Anchored on 3 Sutras: People, Planet, Progress and 7 Chakras of cooperation.
Linked with IndiaAI Mission and Digital India → AI for development model.
Focus on responsible, inclusive, development-oriented AI.
Relevance
GS II (Governance & IR)
Digital governance, AI regulation, data protection (DPDP Act 2023).
India as norm-shaper in global AI governance (GPAI, Global South leadership).
GS III (Economy, S&T, Environment)
AI as growth driver (productivity, startups, GDP impact).
AI in agriculture, health, education.
Green AI, energy use of data centres → environment link.
Indigenous AI, compute sovereignty.
B. Static Background
1. Policy & Institutional Context
IndiaAI Mission (2024 onwards) → national AI ecosystem (compute, datasets, skilling, startups).
Digital India → digital public infrastructure base for AI deployment.
GPAI (Global Partnership on AI) → India active member; promotes responsible AI.
NITI Aayog (Responsible AI for All, 2021) → ethical AI roadmap.
Summit promotes policy coherence and inter-ministerial coordination.
Strengthens India’s role as norm-shaper in global AI governance.
E. Economic Dimension
AI could add ~$500 billion to India’s GDP by 2025–30 (industry estimates).
Supports startup ecosystem & MSMEs via democratized AI resources.
AI-led productivity in agriculture, logistics, finance, health.
Expo scale: 70,000+ sq. m; 300+ exhibitors; 30+ countries (tentative).
Enhances India’s ambition to be global AI hub.
F. Social / Ethical Dimension
AI for healthcare, education, financial inclusion.
AI by HER Challenge → women-led innovation.

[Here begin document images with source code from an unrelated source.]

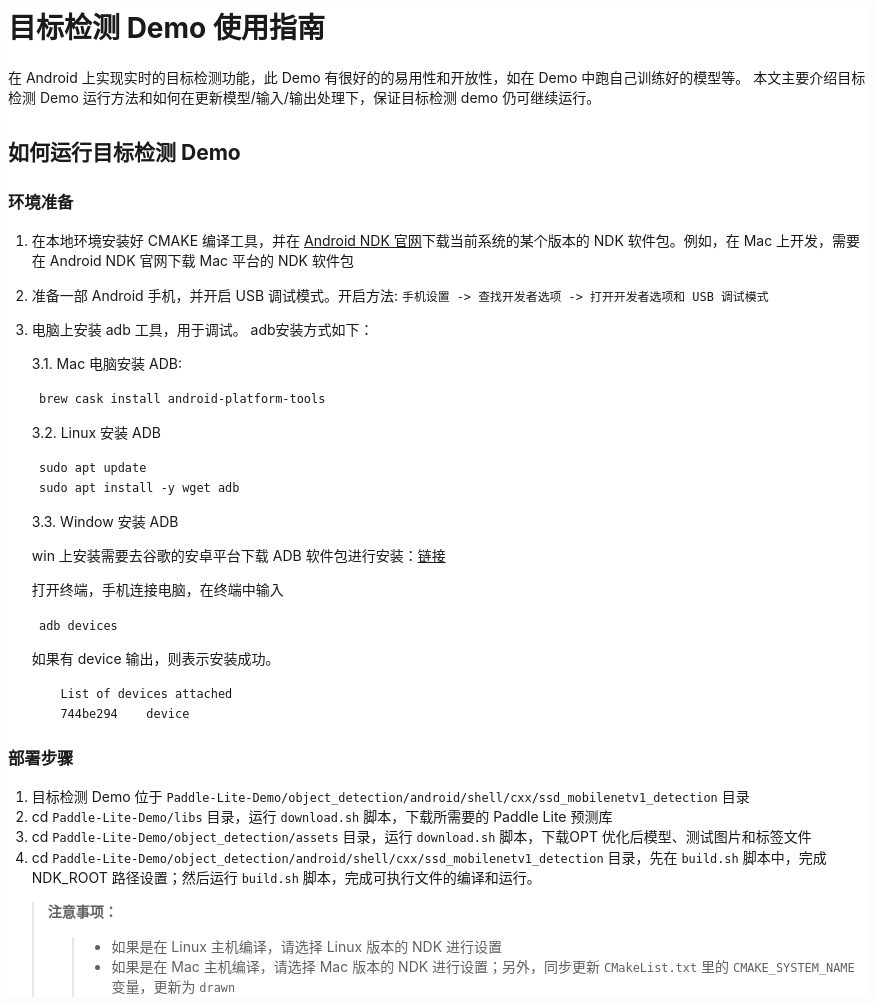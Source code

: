# 目标检测 Demo 使用指南
在 Android 上实现实时的目标检测功能，此 Demo 有很好的的易用性和开放性，如在 Demo 中跑自己训练好的模型等。
本文主要介绍目标检测 Demo 运行方法和如何在更新模型/输入/输出处理下，保证目标检测 demo 仍可继续运行。

## 如何运行目标检测 Demo

### 环境准备

1. 在本地环境安装好 CMAKE 编译工具，并在 [Android NDK 官网](https://developer.android.google.cn/ndk/downloads)下载当前系统的某个版本的 NDK 软件包。例如，在 Mac 上开发，需要在 Android NDK 官网下载 Mac 平台的 NDK 软件包

2. 准备一部 Android 手机，并开启 USB 调试模式。开启方法: `手机设置 -> 查找开发者选项 -> 打开开发者选项和 USB 调试模式`

3. 电脑上安装 adb 工具，用于调试。 adb安装方式如下：

    3.1. Mac 电脑安装 ADB:

    ```shell
     brew cask install android-platform-tools
    ```

    3.2. Linux 安装 ADB

    ```shell
     sudo apt update
     sudo apt install -y wget adb
    ```

    3.3. Window 安装 ADB

    win 上安装需要去谷歌的安卓平台下载 ADB 软件包进行安装：[链接](https://developer.android.com/studio)

    打开终端，手机连接电脑，在终端中输入

    ```shell
     adb devices
    ```

    如果有 device 输出，则表示安装成功。

    ```shell
        List of devices attached
        744be294    device
    ```

### 部署步骤

1. 目标检测 Demo 位于 `Paddle-Lite-Demo/object_detection/android/shell/cxx/ssd_mobilenetv1_detection` 目录
2. cd `Paddle-Lite-Demo/libs` 目录，运行 `download.sh` 脚本，下载所需要的 Paddle Lite 预测库
3. cd `Paddle-Lite-Demo/object_detection/assets` 目录，运行 `download.sh` 脚本，下载OPT 优化后模型、测试图片和标签文件
4. cd `Paddle-Lite-Demo/object_detection/android/shell/cxx/ssd_mobilenetv1_detection` 目录，先在 `build.sh` 脚本中，完成 NDK_ROOT 路径设置；然后运行 `build.sh` 脚本，完成可执行文件的编译和运行。
> **注意事项：**
>> - 如果是在 Linux 主机编译，请选择 Linux 版本的 NDK 进行设置
>> - 如果是在 Mac 主机编译，请选择 Mac 版本的 NDK 进行设置；另外，同步更新 `CMakeList.txt` 里的 `CMAKE_SYSTEM_NAME` 变量，更新为 `drawn`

YUVAi Challenge (13–21 yrs) → youth innovation.
Ethical concerns:
Bias & exclusion
Digital divide
Job displacement
Aligns with principle of “AI for All”.
G. Environmental Dimension (Planet Sutra)
AI in precision agriculture, crop forecasting, drone monitoring.
Environmental risks:
High energy use of data centres
Carbon footprint of large AI models
Focus on Green AI & sustainable compute.
H. Science & Tech Dimension
AI in drug discovery, diagnostics, outbreak prediction.
Satellite & AI for weather and climate analytics.
Push for indigenous AI models & datasets.
Need for compute sovereignty to reduce Big Tech dependence.
I. Data & Evidence Value-Add
AI for ALL / AI by HER / YUVAi → 4,650+ applications from 60+ countries.
70 finalists selected.
Awards:
Up to ₹2.5 crore (AI for ALL / AI by HER)
₹85 lakh (YUVAi).
250 research submissions from Africa, Asia, Latin America.
J. Challenges / Gaps
Regulatory lag vs rapid AI growth.
Skill gap in AI workforce.
Dependence on foreign AI chips & cloud.
Risk of data colonialism.
Urban–rural AI access divide.
Ethical risks in surveillance & misinformation.
K. Way Forward
Risk-based AI regulation (like EU model but contextualised).
Public investment in AI compute infrastructure.
AI skilling mission for workforce transition.
Promote open-source & sovereign AI models.
Green AI standards for energy-efficient AI.
Strengthen Global South AI coalition.
Align with:
SDG 9 (Innovation)
SDG 16 (Institutions)
L. Exam Orientation
Prelims Pointers
IndiaAI Mission → national AI ecosystem programme.
DPDP Act 2023 relevant for AI data use.
GPAI → international AI governance platform.
AI energy use → emerging climate concern.
Mains Practice Question (15 Marks)
“Artificial Intelligence can accelerate inclusive development but also raises governance and ethical challenges.” Examine in the context of India’s AI policy push and the India–AI Impact Summit 2026.